Posted by: Incadenza at September 3, 2003 11:53 AM

Maybe the continued appeal of the tweedy ivy low-tech lectures proves a smothered taste for it. People fear they have to study something narrower, but regret it.

Maybe they only regret not having enough money to not need to study accounting, but hey, it still seems like something one could sublimate into support for the humanities in general. Imagine getting half the aristocratic-fantasy money that goes into production weddings.

Posted by: clew at September 3, 2003 01:55 PM

Holy smokes. Does that mean there's going to be an academia equivalent of Brides magazine?

The horror! The horror!

Posted by: Dorothea Salo at September 3, 2003 08:41 PM

Give it up folks, my alma mater has got the rest of you beat hands down in the brochure category. First, it's perched on a mountaintop in Tennesse, which means we get changing leaves, snow frolicking, frisbee shots of women dressed for the southern heat, and long shots of sunset over the valley. Second, every academic building is built in the College Gothic style from, get this, local stone. Not only does it look more like Oxford than the real Oxford, the brochure can show local craftsman practicing a dying art passed down through the generations, as they build or repair another picturesque constructions. Third, it's got institutional ties to the Anglican Communion, which means that the students and faculty pictured for visible diversity really do come from all sorts of peculiar places. The poli sci prof who was a minister in Liberia and only escaped with his life because he happened to be out of the country when the coup came usually makes the catalog. Finally, and this is the kicker for the brochure category, both faculty and students wear academic gowns to class. It's a tradition that goes back to the start of the university, but it's still practiced. And people really do teach outdoors sometimes. So you can legitimately fill the brochure with shots of multiethnic student, sitting at the feet of a wise prof, who is wearing a tattered gown that's clearly been his companion for decades, under brightly colored leaves in front of a Gothic quadrangle.

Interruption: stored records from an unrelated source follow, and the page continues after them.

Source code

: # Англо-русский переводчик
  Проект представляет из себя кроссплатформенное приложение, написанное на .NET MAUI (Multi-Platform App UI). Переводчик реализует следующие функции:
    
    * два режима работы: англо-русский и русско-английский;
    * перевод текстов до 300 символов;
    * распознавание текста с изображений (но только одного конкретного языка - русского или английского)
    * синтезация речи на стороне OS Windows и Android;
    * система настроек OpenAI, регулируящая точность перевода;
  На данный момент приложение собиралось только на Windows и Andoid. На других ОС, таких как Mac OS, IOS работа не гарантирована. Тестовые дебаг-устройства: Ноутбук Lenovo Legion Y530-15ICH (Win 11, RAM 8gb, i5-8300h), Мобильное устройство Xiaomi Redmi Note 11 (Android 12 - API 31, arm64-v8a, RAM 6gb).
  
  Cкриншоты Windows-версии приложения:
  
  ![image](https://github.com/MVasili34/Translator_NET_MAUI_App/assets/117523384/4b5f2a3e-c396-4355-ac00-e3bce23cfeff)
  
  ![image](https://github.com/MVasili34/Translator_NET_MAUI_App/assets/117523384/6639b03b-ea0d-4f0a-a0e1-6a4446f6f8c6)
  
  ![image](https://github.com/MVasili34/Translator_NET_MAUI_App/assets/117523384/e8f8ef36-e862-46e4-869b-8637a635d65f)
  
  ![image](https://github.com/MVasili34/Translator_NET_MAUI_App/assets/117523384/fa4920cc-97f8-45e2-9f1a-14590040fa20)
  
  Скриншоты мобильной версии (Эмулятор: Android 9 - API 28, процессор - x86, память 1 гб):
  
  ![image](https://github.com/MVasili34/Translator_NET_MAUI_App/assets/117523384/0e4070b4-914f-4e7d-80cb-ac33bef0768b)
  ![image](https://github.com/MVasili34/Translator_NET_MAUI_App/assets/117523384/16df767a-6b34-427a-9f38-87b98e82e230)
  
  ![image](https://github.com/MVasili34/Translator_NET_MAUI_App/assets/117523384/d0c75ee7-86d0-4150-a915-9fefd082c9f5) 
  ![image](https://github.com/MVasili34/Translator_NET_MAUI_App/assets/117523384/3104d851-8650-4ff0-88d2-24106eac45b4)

Now everyone else has been freed from having to compete with this kind of image in their brochure; Sewanee's nailed the Platonic ideal.

Posted by: Doug at September 4, 2003 04:25 AM

"Now everyone else has been freed from having to compete with this kind of image in their brochure; Sewanee's nailed the Platonic ideal."

Well, okay, then. Looks like we have a winner!

Posted by: Invisible Adjunct at September 4, 2003 08:42 AM

It would be nice to have a campus with a unified building style. I can see six different styles of architecture (in four different materials) without leaving my chair, and five of them are ugly.
The only tweed-wearer I know (and don't forget the elbow patches!) has been here for 45 years and still seems to think it's 1959. He also smells of mothballs, which causes me to believe that the English department keeps him in a closet somewhere, dragging him out to teach required courses, preferably at 8am, to scare off freshmen who think they want to be English majors.